Extracted data entries
----------

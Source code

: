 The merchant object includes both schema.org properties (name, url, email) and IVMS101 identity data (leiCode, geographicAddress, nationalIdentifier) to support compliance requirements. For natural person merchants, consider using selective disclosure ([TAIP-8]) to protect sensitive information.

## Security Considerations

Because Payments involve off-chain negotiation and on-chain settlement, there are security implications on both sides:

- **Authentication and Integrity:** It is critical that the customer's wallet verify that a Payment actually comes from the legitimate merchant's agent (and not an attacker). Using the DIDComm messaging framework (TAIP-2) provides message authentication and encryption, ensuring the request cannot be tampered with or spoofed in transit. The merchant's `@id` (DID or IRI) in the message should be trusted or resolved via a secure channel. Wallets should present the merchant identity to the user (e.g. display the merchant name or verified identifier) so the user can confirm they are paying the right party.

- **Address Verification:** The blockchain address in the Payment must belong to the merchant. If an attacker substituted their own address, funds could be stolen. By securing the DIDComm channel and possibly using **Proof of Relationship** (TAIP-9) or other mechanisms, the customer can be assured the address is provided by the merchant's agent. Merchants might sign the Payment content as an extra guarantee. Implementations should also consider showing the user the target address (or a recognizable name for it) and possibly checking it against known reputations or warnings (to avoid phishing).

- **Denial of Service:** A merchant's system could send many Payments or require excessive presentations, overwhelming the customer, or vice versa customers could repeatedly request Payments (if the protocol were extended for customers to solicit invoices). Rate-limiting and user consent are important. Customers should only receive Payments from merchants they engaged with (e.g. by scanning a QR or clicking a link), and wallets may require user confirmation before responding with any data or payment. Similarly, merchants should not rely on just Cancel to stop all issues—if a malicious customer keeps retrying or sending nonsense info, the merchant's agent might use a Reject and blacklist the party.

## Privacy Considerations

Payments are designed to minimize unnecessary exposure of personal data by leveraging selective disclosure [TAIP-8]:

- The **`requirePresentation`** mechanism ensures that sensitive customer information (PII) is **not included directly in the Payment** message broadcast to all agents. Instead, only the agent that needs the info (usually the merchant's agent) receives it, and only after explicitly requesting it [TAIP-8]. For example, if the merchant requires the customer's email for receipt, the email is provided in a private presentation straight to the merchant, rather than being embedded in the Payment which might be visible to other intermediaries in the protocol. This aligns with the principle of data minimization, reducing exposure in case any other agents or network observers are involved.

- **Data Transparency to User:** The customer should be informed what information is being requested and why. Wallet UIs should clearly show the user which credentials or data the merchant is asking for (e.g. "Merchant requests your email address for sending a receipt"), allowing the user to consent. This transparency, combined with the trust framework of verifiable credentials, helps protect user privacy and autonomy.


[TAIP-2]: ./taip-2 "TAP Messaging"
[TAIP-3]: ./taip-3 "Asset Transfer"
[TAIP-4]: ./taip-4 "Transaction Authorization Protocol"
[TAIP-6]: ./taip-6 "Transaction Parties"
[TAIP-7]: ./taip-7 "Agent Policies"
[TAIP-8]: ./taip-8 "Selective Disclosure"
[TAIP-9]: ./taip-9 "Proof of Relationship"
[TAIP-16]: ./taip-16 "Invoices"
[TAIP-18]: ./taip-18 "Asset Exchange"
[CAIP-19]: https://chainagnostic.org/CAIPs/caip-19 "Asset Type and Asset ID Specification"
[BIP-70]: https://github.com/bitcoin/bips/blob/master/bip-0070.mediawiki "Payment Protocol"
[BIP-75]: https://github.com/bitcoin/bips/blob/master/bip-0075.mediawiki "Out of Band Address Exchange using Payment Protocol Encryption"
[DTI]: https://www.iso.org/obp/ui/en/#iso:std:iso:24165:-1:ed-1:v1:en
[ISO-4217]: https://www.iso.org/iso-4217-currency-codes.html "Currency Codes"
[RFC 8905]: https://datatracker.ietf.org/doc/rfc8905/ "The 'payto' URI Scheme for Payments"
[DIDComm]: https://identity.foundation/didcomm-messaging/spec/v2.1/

----------

*WORK TO COMPLETE*: Please write out all the data above, exactly as it reads.

*PROBLEM SOLUTION*:
Source code

: The merchant object includes both schema.org properties (name, url, email) and IVMS101 identity data (leiCode, geographicAddress, nationalIdentifier) to support compliance requirements. For natural person merchants, consider using selective disclosure ([TAIP-8]) to protect sensitive information.

## Security Considerations

Because Payments involve off-chain negotiation and on-chain settlement, there are security implications on both sides:

- **Authentication and Integrity:** It is critical that the customer's wallet verify that a Payment actually comes from the legitimate merchant's agent (and not an attacker). Using the DIDComm messaging framework (TAIP-2) provides message authentication and encryption, ensuring the request cannot be tampered with or spoofed in transit. The merchant's `@id` (DID or IRI) in the message should be trusted or resolved via a secure channel. Wallets should present the merchant identity to the user (e.g. display the merchant name or verified identifier) so the user can confirm they are paying the right party.

- **Address Verification:** The blockchain address in the Payment must belong to the merchant. If an attacker substituted their own address, funds could be stolen. By securing the DIDComm channel and possibly using **Proof of Relationship** (TAIP-9) or other mechanisms, the customer can be assured the address is provided by the merchant's agent. Merchants might sign the Payment content as an extra guarantee. Implementations should also consider showing the user the target address (or a recognizable name for it) and possibly checking it against known reputations or warnings (to avoid phishing).

- **Denial of Service:** A merchant's system could send many Payments or require excessive presentations, overwhelming the customer, or vice versa customers could repeatedly request Payments (if the protocol were extended for customers to solicit invoices). Rate-limiting and user consent are important. Customers should only receive Payments from merchants they engaged with (e.g. by scanning a QR or clicking a link), and wallets may require user confirmation before responding with any data or payment. Similarly, merchants should not rely on just Cancel to stop all issues—if a malicious customer keeps retrying or sending nonsense info, the merchant's agent might use a Reject and blacklist the party.

## Privacy Considerations

Payments are designed to minimize unnecessary exposure of personal data by leveraging selective disclosure [TAIP-8]:

- The **`requirePresentation`** mechanism ensures that sensitive customer information (PII) is **not included directly in the Payment** message broadcast to all agents. Instead, only the agent that needs the info (usually the merchant's agent) receives it, and only after explicitly requesting it [TAIP-8]. For example, if the merchant requires the customer's email for receipt, the email is provided in a private presentation straight to the merchant, rather than being embedded in the Payment which might be visible to other intermediaries in the protocol. This aligns with the principle of data minimization, reducing exposure in case any other agents or network observers are involved.

- **Data Transparency to User:** The customer should be informed what information is being requested and why. Wallet UIs should clearly show the user which credentials or data the merchant is asking for (e.g. "Merchant requests your email address for sending a receipt"), allowing the user to consent. This transparency, combined with the trust framework of verifiable credentials, helps protect user privacy and autonomy.


[TAIP-2]: ./taip-2 "TAP Messaging"
[TAIP-3]: ./taip-3 "Asset Transfer"
[TAIP-4]: ./taip-4 "Transaction Authorization Protocol"
[TAIP-6]: ./taip-6 "Transaction Parties"
[TAIP-7]: ./taip-7 "Agent Policies"
[TAIP-8]: ./taip-8 "Selective Disclosure"
[TAIP-9]: ./taip-9 "Proof of Relationship"
[TAIP-16]: ./taip-16 "Invoices"
[TAIP-18]: ./taip-18 "Asset Exchange"
[CAIP-19]: https://chainagnostic.org/CAIPs/caip-19 "Asset Type and Asset ID Specification"
[BIP-70]: https://github.com/bitcoin/bips/blob/master/bip-0070.mediawiki "Payment Protocol"
[BIP-75]: https://github.com/bitcoin/bips/blob/master/bip-0075.mediawiki "Out of Band Address Exchange using Payment Protocol Encryption"
[DTI]: https://www.iso.org/obp/ui/en/#iso:std:iso:24165:-1:ed-1:v1:en
[ISO-4217]: https://www.iso.org/iso-4217-currency-codes.html "Currency Codes"
[RFC 8905]: https://datatracker.ietf.org/doc/rfc8905/ "The 'payto' URI Scheme for Payments"
[DIDComm]: https://identity.foundation/didcomm-messaging/spec/v2.1/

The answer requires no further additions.